* Task instructions
Would you print the records below word for word, without the pictures?

Excerpts from a dataset:
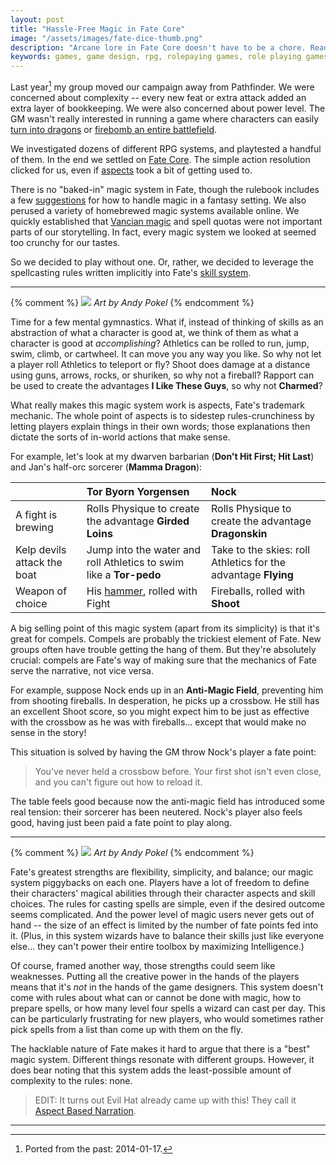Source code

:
 ```yaml
---
layout: post
title: "Hassle-Free Magic in Fate Core"
image: "/assets/images/fate-dice-thumb.png"
description: "Arcane lore in Fate Core doesn't have to be a chore. Read on for more!"
keywords: games, game design, rpg, rolepaying games, role playing games, fate, dungeons and dragons, dnd, dice, magic system, spells, spell casting, spellcasting
---
```


Last year[^1] my group moved our campaign away from Pathfinder. We were concerned about complexity -- every new feat or extra attack added an extra layer of bookkeeping. We were also concerned about power level. The GM wasn't really interested in running a game where characters can easily [turn into dragons](http://www.d20pfsrd.com/magic/all-spells/f/form-of-the-dragon-i) or [firebomb an entire battlefield](http://www.d20pfsrd.com/magic/all-spells/m/meteor-swarm).

[^1]: Ported from the past: 2014-01-17.

We investigated dozens of different RPG systems, and playtested a handful of them. In the end we settled on [Fate Core](http://www.evilhat.com/home/fate-core/). The simple action resolution clicked for us, even if [aspects](http://fate-srd.com/fate-core/aspects-fate-points) took a bit of getting used to.

There is no "baked-in" magic system in Fate, though the rulebook includes a few [suggestions](http://www.evilhat.com/home/fate-core-sneak-peak-magic-system-toolkit/) for how to handle magic in a fantasy setting. We also perused a variety of homebrewed magic systems available online. We quickly established that [Vancian magic](http://tvtropes.org/pmwiki/pmwiki.php/Main/VancianMagic) and spell quotas were not important parts of our storytelling. In fact, every magic system we looked at seemed too crunchy for our tastes.

So we decided to play without one. Or, rather, we decided to leverage the spellcasting rules written implicitly into Fate's [skill system](http://fate-srd.com/fate-core/default-skill-list).

---

{% comment %}
![](https://lh6.googleusercontent.com/-PlGh7reAjxM/UtlOyIgyvvI/AAAAAAAAKt0/YITaH-NOfIg/w634-h138-no/penny_target.png)
*Art by Andy Pokel*
{% endcomment %}

Time for a few mental gymnastics. What if, instead of thinking of skills as an abstraction of what a character is good at, we think of them as what a character is good at *accomplishing*? Athletics can be rolled to run, jump, swim, climb, or cartwheel. It can move you any way you like. So why not let a player roll Athletics to teleport or fly? Shoot does damage at a distance using guns, arrows, rocks, or shuriken, so why not a fireball? Rapport can be used to create the advantages **I Like These Guys**, so why not **Charmed**?

What really makes this magic system work is aspects, Fate's trademark mechanic. The whole point of aspects is to sidestep rules-crunchiness by letting players explain things in their own words; those explanations then dictate the sorts of in-world actions that make sense.

For example, let's look at my dwarven barbarian (**Don't Hit First; Hit Last**) and Jan's half-orc sorcerer (**Mamma Dragon**):

|         | Tor Byorn Yorgensen     | Nock                    |
|:--------|:------------------------|:------------------------|
| A fight is brewing | Rolls Physique to create the advantage **Girded Loins** | Rolls Physique to create the advantage **Dragonskin** |
| Kelp devils attack the boat | Jump into the water and roll Athletics to swim like a **Tor-pedo** | Take to the skies: roll Athletics for the advantage **Flying** |
| Weapon of choice | His [hammer](https://www.youtube.com/watch?v=t7bdr6fjg-k), rolled with Fight | Fireballs, rolled with **Shoot** |

A big selling point of this magic system (apart from its simplicity) is that it's great for compels. Compels are probably the trickiest element of Fate. New groups often have trouble getting the hang of them. But they're absolutely crucial: compels are Fate's way of making sure that the mechanics of Fate serve the narrative, not vice versa.

For example, suppose Nock ends up in an **Anti-Magic Field**, preventing him from shooting fireballs. In desperation, he picks up a crossbow. He still has an excellent Shoot score, so you might expect him to be just as effective with the crossbow as he was with fireballs... except that would make no sense in the story!

This situation is solved by having the GM throw Nock's player a fate point:

> You've never held a crossbow before. Your first shot isn't even close, and you can't figure out how to reload it.

The table feels good because now the anti-magic field has introduced some real tension: their sorcerer has been neutered. Nock's player also feels good, having just been paid a fate point to play along.

---

{% comment %}
![](https://lh6.googleusercontent.com/-wPmiu_eQhU8/UtlPPfypw5I/AAAAAAAAKuI/KLZFZy2J-Tw/w660-h201-no/lia_target_flip.png)
*Art by Andy Pokel*
{% endcomment %}

Fate's greatest strengths are flexibility, simplicity, and balance; our magic system piggybacks on each one. Players have a lot of freedom to define their characters' magical abilities through their character aspects and skill choices. The rules for casting spells are simple, even if the desired outcome seems complicated. And the power level of magic users never gets out of hand -- the size of an effect is limited by the number of fate points fed into it. (Plus, in this system wizards have to balance their skills just like everyone else... they can't power their entire toolbox by maximizing Intelligence.)

Of course, framed another way, those strengths could seem like weaknesses. Putting all the creative power in the hands of the players means that it's *not* in the hands of the game designers. This system doesn't come with rules about what can or cannot be done with magic, how to prepare spells, or how many level four spells a wizard can cast per day. This can be particularly frustrating for new players, who would sometimes rather pick spells from a list than come up with them on the fly.

The hacklable nature of Fate makes it hard to argue that there is a "best" magic system. Different things resonate with different groups. However, it does bear noting that this system adds the least-possible amount of complexity to the rules: none.

> EDIT: It turns out Evil Hat already came up with this! They call it [Aspect Based Narration](http://evilhat.wikidot.com/aspect-based-naration).

<!-- Pause before footnotes -->

---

* Answer below
Source code

:
 ```yaml
---
layout: post
title: "Hassle-Free Magic in Fate Core"
image: "/assets/images/fate-dice-thumb.png"
description: "Arcane lore in Fate Core doesn't have to be a chore. Read on for more!"
keywords: games, game design, rpg, rolepaying games, role playing games, fate, dungeons and dragons, dnd, dice, magic system, spells, spell casting, spellcasting
---
```


Last year[^1] my group moved our campaign away from Pathfinder. We were concerned about complexity -- every new feat or extra attack added an extra layer of bookkeeping. We were also concerned about power level. The GM wasn't really interested in running a game where characters can easily [turn into dragons](http://www.d20pfsrd.com/magic/all-spells/f/form-of-the-dragon-i) or [firebomb an entire battlefield](http://www.d20pfsrd.com/magic/all-spells/m/meteor-swarm).

[^1]: Ported from the past: 2014-01-17.

We investigated dozens of different RPG systems, and playtested a handful of them. In the end we settled on [Fate Core](http://www.evilhat.com/home/fate-core/). The simple action resolution clicked for us, even if [aspects](http://fate-srd.com/fate-core/aspects-fate-points) took a bit of getting used to.

There is no "baked-in" magic system in Fate, though the rulebook includes a few [suggestions](http://www.evilhat.com/home/fate-core-sneak-peak-magic-system-toolkit/) for how to handle magic in a fantasy setting. We also perused a variety of homebrewed magic systems available online. We quickly established that [Vancian magic](http://tvtropes.org/pmwiki/pmwiki.php/Main/VancianMagic) and spell quotas were not important parts of our storytelling. In fact, every magic system we looked at seemed too crunchy for our tastes.

So we decided to play without one. Or, rather, we decided to leverage the spellcasting rules written implicitly into Fate's [skill system](http://fate-srd.com/fate-core/default-skill-list).

---

{% comment %}
![](https://lh6.googleusercontent.com/-PlGh7reAjxM/UtlOyIgyvvI/AAAAAAAAKt0/YITaH-NOfIg/w634-h138-no/penny_target.png)
*Art by Andy Pokel*
{% endcomment %}

Time for a few mental gymnastics. What if, instead of thinking of skills as an abstraction of what a character is good at, we think of them as what a character is good at *accomplishing*? Athletics can be rolled to run, jump, swim, climb, or cartwheel. It can move you any way you like. So why not let a player roll Athletics to teleport or fly? Shoot does damage at a distance using guns, arrows, rocks, or shuriken, so why not a fireball? Rapport can be used to create the advantages **I Like These Guys**, so why not **Charmed**?

What really makes this magic system work is aspects, Fate's trademark mechanic. The whole point of aspects is to sidestep rules-crunchiness by letting players explain things in their own words; those explanations then dictate the sorts of in-world actions that make sense.

For example, let's look at my dwarven barbarian (**Don't Hit First; Hit Last**) and Jan's half-orc sorcerer (**Mamma Dragon**):

|         | Tor Byorn Yorgensen     | Nock                    |
|:--------|:------------------------|:------------------------|
| A fight is brewing | Rolls Physique to create the advantage **Girded Loins** | Rolls Physique to create the advantage **Dragonskin** |
| Kelp devils attack the boat | Jump into the water and roll Athletics to swim like a **Tor-pedo** | Take to the skies: roll Athletics for the advantage **Flying** |
| Weapon of choice | His [hammer](https://www.youtube.com/watch?v=t7bdr6fjg-k), rolled with Fight | Fireballs, rolled with **Shoot** |

A big selling point of this magic system (apart from its simplicity) is that it's great for compels. Compels are probably the trickiest element of Fate. New groups often have trouble getting the hang of them. But they're absolutely crucial: compels are Fate's way of making sure that the mechanics of Fate serve the narrative, not vice versa.

For example, suppose Nock ends up in an **Anti-Magic Field**, preventing him from shooting fireballs. In desperation, he picks up a crossbow. He still has an excellent Shoot score, so you might expect him to be just as effective with the crossbow as he was with fireballs... except that would make no sense in the story!

This situation is solved by having the GM throw Nock's player a fate point:

> You've never held a crossbow before. Your first shot isn't even close, and you can't figure out how to reload it.

The table feels good because now the anti-magic field has introduced some real tension: their sorcerer has been neutered. Nock's player also feels good, having just been paid a fate point to play along.

---

{% comment %}
![](https://lh6.googleusercontent.com/-wPmiu_eQhU8/UtlPPfypw5I/AAAAAAAAKuI/KLZFZy2J-Tw/w660-h201-no/lia_target_flip.png)
*Art by Andy Pokel*
{% endcomment %}

Fate's greatest strengths are flexibility, simplicity, and balance; our magic system piggybacks on each one. Players have a lot of freedom to define their characters' magical abilities through their character aspects and skill choices. The rules for casting spells are simple, even if the desired outcome seems complicated. And the power level of magic users never gets out of hand -- the size of an effect is limited by the number of fate points fed into it. (Plus, in this system wizards have to balance their skills just like everyone else... they can't power their entire toolbox by maximizing Intelligence.)

Of course, framed another way, those strengths could seem like weaknesses. Putting all the creative power in the hands of the players means that it's *not* in the hands of the game designers. This system doesn't come with rules about what can or cannot be done with magic, how to prepare spells, or how many level four spells a wizard can cast per day. This can be particularly frustrating for new players, who would sometimes rather pick spells from a list than come up with them on the fly.

The hacklable nature of Fate makes it hard to argue that there is a "best" magic system. Different things resonate with different groups. However, it does bear noting that this system adds the least-possible amount of complexity to the rules: none.

> EDIT: It turns out Evil Hat already came up with this! They call it [Aspect Based Narration](http://evilhat.wikidot.com/aspect-based-naration).

<!-- Pause before footnotes -->

---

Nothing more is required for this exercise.